College Prep: Teach Your Teenager How to Do Laundry



One thing every teenager should know before venturing off to college is how to properly do a load of laundry. With all the settings and fabric care rules, it’s a pretty daunting task! And although they might not want to learn, (cue the eye-rolling and groaning) they’ll be thanking you when they don’t have to go buy another 6-pack of underwear every time they run out of clean ones.



Sorting laundry by color and fabric type helps preserve the fabrics and makes sure you don’t end up with the shrunken, wrinkled, and unintentionally dyed clothing. Keep it simple by having them separate each load into whites and colors first. Then work your way up to fabric types—jeans, t-shirts, and sweatshirts in one pile, dress clothes and delicates in another, and towels and sheets in the last.

Make sure to go over how often your teen should be doing laundry. Jeans should be worn a few times in between washes to prevent fading and stretching, but things like underwear and t-shirts should be washed after each wear. You should wash your bath towels after every 3-5 uses, according to Mama’s Laundry Talk, and hang up the towel to dry completely after each use. Last but not least, sheets should be washed at least every other week—not just on Parents Weekend.



Show your teenager where the fabric care labels on their clothing is, and how to decode them. Stressing the importance of these symbols can save them hours of trying to learn how to un-shrink their favorite shirt. A Washing Machine Magnet will ensure they always have the information on hand! If the label advises to dry clean only, always place it in a separate bag to take to the local dry cleaners. You can even do a little research during the wash cycle to find the best dry cleaners near their school. 
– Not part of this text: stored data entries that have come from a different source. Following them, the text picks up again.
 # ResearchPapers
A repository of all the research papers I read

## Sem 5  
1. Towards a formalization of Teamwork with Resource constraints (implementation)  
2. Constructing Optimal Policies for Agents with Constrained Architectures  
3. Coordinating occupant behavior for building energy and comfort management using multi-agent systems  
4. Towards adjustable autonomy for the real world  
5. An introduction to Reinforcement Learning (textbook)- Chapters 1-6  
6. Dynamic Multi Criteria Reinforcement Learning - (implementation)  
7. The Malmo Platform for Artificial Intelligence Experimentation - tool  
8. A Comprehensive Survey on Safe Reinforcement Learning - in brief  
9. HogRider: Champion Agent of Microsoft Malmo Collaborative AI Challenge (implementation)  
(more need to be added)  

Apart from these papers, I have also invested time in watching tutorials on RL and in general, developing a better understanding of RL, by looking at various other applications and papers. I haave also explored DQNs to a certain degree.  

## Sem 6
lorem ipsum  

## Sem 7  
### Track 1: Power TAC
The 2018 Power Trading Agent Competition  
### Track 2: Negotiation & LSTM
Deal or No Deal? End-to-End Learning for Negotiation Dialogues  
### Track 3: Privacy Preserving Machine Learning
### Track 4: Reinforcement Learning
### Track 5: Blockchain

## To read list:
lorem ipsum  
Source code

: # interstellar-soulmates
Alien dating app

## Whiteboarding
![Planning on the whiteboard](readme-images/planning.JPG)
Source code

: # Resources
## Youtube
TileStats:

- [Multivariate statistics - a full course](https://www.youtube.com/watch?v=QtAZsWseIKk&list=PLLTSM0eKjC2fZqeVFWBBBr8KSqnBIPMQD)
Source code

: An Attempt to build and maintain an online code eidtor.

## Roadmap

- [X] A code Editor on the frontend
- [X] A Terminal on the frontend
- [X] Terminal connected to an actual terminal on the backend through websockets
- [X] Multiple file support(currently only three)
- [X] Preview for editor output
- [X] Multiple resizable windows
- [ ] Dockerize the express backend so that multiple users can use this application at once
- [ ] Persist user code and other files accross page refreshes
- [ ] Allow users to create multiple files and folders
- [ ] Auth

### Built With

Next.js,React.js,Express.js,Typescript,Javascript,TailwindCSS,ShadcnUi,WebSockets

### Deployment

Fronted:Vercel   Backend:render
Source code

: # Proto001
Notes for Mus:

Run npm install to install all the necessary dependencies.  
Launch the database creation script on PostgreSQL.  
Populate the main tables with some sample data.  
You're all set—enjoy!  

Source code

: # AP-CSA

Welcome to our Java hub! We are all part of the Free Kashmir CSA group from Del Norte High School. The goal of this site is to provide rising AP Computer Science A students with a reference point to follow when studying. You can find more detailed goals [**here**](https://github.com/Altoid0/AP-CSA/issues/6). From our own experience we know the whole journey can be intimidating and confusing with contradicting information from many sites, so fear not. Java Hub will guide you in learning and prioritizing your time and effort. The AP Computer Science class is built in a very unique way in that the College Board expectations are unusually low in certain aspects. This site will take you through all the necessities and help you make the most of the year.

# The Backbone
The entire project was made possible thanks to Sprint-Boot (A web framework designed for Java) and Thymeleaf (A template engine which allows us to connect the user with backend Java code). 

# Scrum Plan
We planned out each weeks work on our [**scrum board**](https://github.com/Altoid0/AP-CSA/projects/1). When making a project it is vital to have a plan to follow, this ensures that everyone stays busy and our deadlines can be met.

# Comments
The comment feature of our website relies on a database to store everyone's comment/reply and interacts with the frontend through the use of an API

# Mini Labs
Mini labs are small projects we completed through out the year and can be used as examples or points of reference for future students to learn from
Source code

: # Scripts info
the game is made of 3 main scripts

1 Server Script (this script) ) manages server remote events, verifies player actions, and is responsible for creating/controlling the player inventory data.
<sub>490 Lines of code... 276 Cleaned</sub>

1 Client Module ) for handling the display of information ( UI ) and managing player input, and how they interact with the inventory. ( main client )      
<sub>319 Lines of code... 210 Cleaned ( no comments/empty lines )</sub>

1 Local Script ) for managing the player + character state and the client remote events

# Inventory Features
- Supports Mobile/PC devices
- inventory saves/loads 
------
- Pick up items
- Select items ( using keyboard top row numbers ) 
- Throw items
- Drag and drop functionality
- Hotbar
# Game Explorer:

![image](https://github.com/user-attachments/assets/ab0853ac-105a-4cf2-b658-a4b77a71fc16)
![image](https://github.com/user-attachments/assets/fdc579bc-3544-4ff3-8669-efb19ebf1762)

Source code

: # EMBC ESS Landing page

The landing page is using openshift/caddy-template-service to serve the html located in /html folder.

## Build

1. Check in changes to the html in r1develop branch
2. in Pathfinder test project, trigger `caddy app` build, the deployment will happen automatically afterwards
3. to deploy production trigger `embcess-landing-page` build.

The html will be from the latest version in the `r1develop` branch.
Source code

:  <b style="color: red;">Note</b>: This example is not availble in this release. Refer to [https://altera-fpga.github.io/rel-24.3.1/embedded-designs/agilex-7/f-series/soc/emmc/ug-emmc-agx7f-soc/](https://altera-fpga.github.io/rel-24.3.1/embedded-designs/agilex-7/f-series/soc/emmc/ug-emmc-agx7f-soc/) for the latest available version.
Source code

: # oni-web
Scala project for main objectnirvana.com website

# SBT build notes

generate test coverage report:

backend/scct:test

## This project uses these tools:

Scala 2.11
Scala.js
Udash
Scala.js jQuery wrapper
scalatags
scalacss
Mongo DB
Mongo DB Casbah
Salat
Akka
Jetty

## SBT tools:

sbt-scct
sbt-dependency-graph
Running late to class and end up spilling a little bit of coffee on your shirt—it’s happened to all of us. Prepare your teen by teaching them a thing or two about stain removal. Dropps Oxi Booster Pods are an easy and convenient way to remove just about any stain. Place the pac on top of the stain and just run under cool water until it dissolves completely. Let it sit for about 5-10 minutes, and the stain should disappear. If they are at class when a spill happens, show them how to rinse the fabric from behind the stain to prevent it from setting until they get back to the dorm. Our Cleaning Resource Center has handy, easy to follow guides for tackling even the toughest of stains.



First, go over all of the settings and dials carefully, explaining when to use each. For example, always use the gentle cycle for more delicate items and use warm or hot water for whites.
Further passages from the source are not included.